There are two parts: deploying the Redis backend, and enabling KV cache on your models.

1. Deploy Redis

Enable the LMCache Redis StatefulSet in your Helm values:

helm upgrade greenthread \
  oci://licence.greenthread.ai/greenthread/charts/greenthread \
  --namespace greenthread-system \
  --set lmcache.enabled=true

This deploys a Redis StatefulSet (lmcache-redis) with a headless service. All models with KV cache enabled share this Redis instance.

Redis configuration

Value	Default	Description
`lmcache.enabled`	`false`	Deploy the Redis StatefulSet
`lmcache.replicas`	`3`	Number of Redis replicas
`lmcache.maxMemory`	`80gb`	Redis `maxmemory` setting. Must use Redis-compatible units (`kb`, `mb`, `gb`) — not Kubernetes units (`Gi`)
`lmcache.resources.requests.memory`	`64Gi`	Kubernetes memory request for each Redis pod
`lmcache.resources.limits.memory`	`80Gi`	Kubernetes memory limit for each Redis pod
`lmcache.storage.storageClassName`	`fast-ssd`	StorageClass for Redis PVCs
`lmcache.storage.size`	`100Gi`	PVC size per replica

Memory units

The maxMemory field is passed directly to Redis as --maxmemory. Redis uses its own unit format (kb, mb, gb) — not Kubernetes-style units (Ki, Mi, Gi).
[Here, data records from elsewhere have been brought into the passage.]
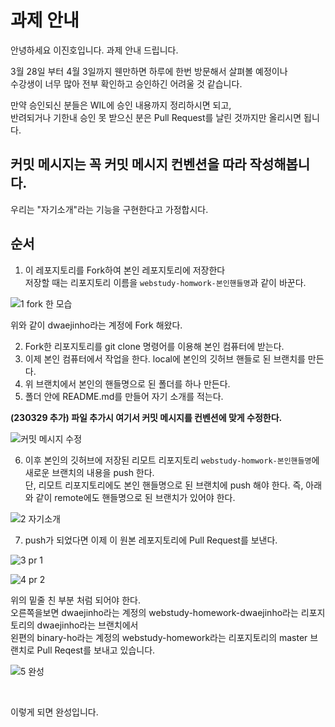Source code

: # 과제 안내

안녕하세요 이진호입니다. 과제 안내 드립니다. <br>

3월 28일 부터 4월 3일까지 웬만하면 하루에 한번 방문해서 살펴볼 예정이나 <br>
수강생이 너무 많아 전부 확인하고 승인하긴 어려울 것 같습니다. <br>

만약 승인되신 분들은 WIL에 승인 내용까지 정리하시면 되고, <br>
반려되거나 기한내 승인 못 받으신 분은 Pull Request를 날린 것까지만 올리시면 됩니다. <br>

## 커밋 메시지는 꼭 커밋 메시지 컨벤션을 따라 작성해봅니다.
우리는 "자기소개"라는 기능을 구현한다고 가정합시다.

## 순서

1. 이 레포지토리를 Fork하여 본인 레포지토리에 저장한다  <br> 저장할 때는 리포지토리 이름을 `webstudy-homwork-본인핸들명`과 같이 바꾼다.

![1 fork 한 모습](https://user-images.githubusercontent.com/128952503/227763059-7f8d7788-467e-4563-a4a0-3de512818308.png)


위와 같이 dwaejinho라는 계정에 Fork 해왔다. <br>

2. Fork한 리포지토리를 git clone 명령어를 이용해 본인 컴퓨터에 받는다.
3. 이제 본인 컴퓨터에서 작업을 한다. local에 본인의 깃허브 핸들로 된 브랜치를 만든다.
4. 위 브랜치에서 본인의 핸들명으로 된 폴더를 하나 만든다.
5. 폴더 안에 README.md를 만들어 자기 소개를 적는다. 

**(230329 추가) 파일 추가시 여기서 커밋 메시지를 컨벤션에 맞게 수정한다.**


![커밋 메시지 수정](https://user-images.githubusercontent.com/71186266/228488085-863bac8f-668b-4b52-9d13-4ec51995d93e.png)


6. 이후 본인의 깃허브에 저장된 리모트 리포지토리 `webstudy-homwork-본인핸들명`에 새로운 브랜치의 내용을 push 한다. <br> 단, 리모트 리포지토리에도 본인 핸들명으로 된 브랜치에 push 해야 한다. 즉, 아래와 같이 remote에도 핸들명으로 된 브랜치가 있어야 한다.

![2 자기소개](https://user-images.githubusercontent.com/128952503/227763144-47dd86fd-1d27-4244-8566-ff25d87c77f8.png)




7. push가 되었다면 이제 이 원본 레포지토리에 Pull Request를 보낸다.

![3 pr 1](https://user-images.githubusercontent.com/128952503/227763061-89c53cbc-587d-4e44-b6f2-9b82eb82cf9e.png) <br>


![4 pr 2](https://user-images.githubusercontent.com/128952503/227763063-7adcd982-2c93-4633-b30f-4e71debb7a0b.png) <br>

위의 밑줄 친 부분 처럼 되어야 한다. <br>
오른쪽을보면 dwaejinho라는 계정의 webstudy-homework-dwaejinho라는 리포지토리의 dwaejinho라는 브랜치에서 <br>
왼편의 binary-ho라는 계정의 webstudy-homework라는 리포지토리의 master 브랜치로 Pull Reqest를 보내고 있습니다. <br>

![5 완성](https://user-images.githubusercontent.com/128952503/227763064-74071c6d-8a90-4d24-b06b-4ed34825383b.png)

<br>

이렇게 되면 완성입니다.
Using Kubernetes units will cause Redis to fail on startup.

2. Enable on a model

Add kvCache.enabled: true to your Model spec:

apiVersion: greenthread.ai/v1alpha1
kind: Model
metadata:
  name: llama-3-1-8b
  namespace: greenthread-system
spec:
  modelName: meta-llama/Llama-3.1-8B-Instruct
  tensorParallelSize: 1
  replicas: 1
  kvCache:
    enabled: true

When enabled, the controller automatically configures the vLLM pod with:

Environment variables:

Variable	Value	Description
`LMCACHE_LOCAL_CPU`	`False`	Disable CPU-local caching (use Redis only)
`LMCACHE_CHUNK_SIZE`	`256`	KV cache chunk size in tokens
`LMCACHE_REMOTE_URL`	`redis://lmcache-redis.greenthread-system.svc.cluster.local:6379`	Redis connection URL
`LMCACHE_REMOTE_SERDE`	`naive`	Serialization format for KV cache entries
`LMCACHE_USE_EXPERIMENTAL`	`True`	Enable experimental LMCache features (required for vLLM v1 connector)

vLLM argument:

--kv-transfer-config={"kv_connector":"LMCacheConnectorV1","kv_role":"kv_both"}

This tells vLLM to use the LMCache connector for both reading and writing KV cache entries.

How it works

On the first request, vLLM computes the KV cache for the full prompt and writes it to Redis in chunks
On subsequent requests that share a prefix, vLLM loads the matching KV cache chunks from Redis and only computes the new tokens
Redis uses an LRU eviction policy (allkeys-lru) — when memory is full, the least recently used cache entries are evicted automatically

Verifying it works

Check that the LMCache env vars are set on a model pod:

kubectl exec -n greenthread-system <model-pod> -c vllm -- env | grep LMCACHE

Expected output:

LMCACHE_LOCAL_CPU=False
LMCACHE_CHUNK_SIZE=256
LMCACHE_REMOTE_URL=redis://lmcache-redis.greenthread-system.svc.cluster.local:6379
LMCACHE_REMOTE_SERDE=naive
LMCACHE_USE_EXPERIMENTAL=True

Verify Redis is running and accessible:

kubectl exec -n greenthread-system lmcache-redis-0 -- redis-cli ping

Expected output: PONG

lmcache:
  maxMemory: 80gb   # correct — Redis format
  # maxMemory: 80Gi  # wrong — Kubernetes format

Redis not reachable from vLLM pods

Verify the headless service exists and has endpoints:

kubectl get svc lmcache-redis -n greenthread-system
kubectl get endpoints lmcache-redis -n greenthread-system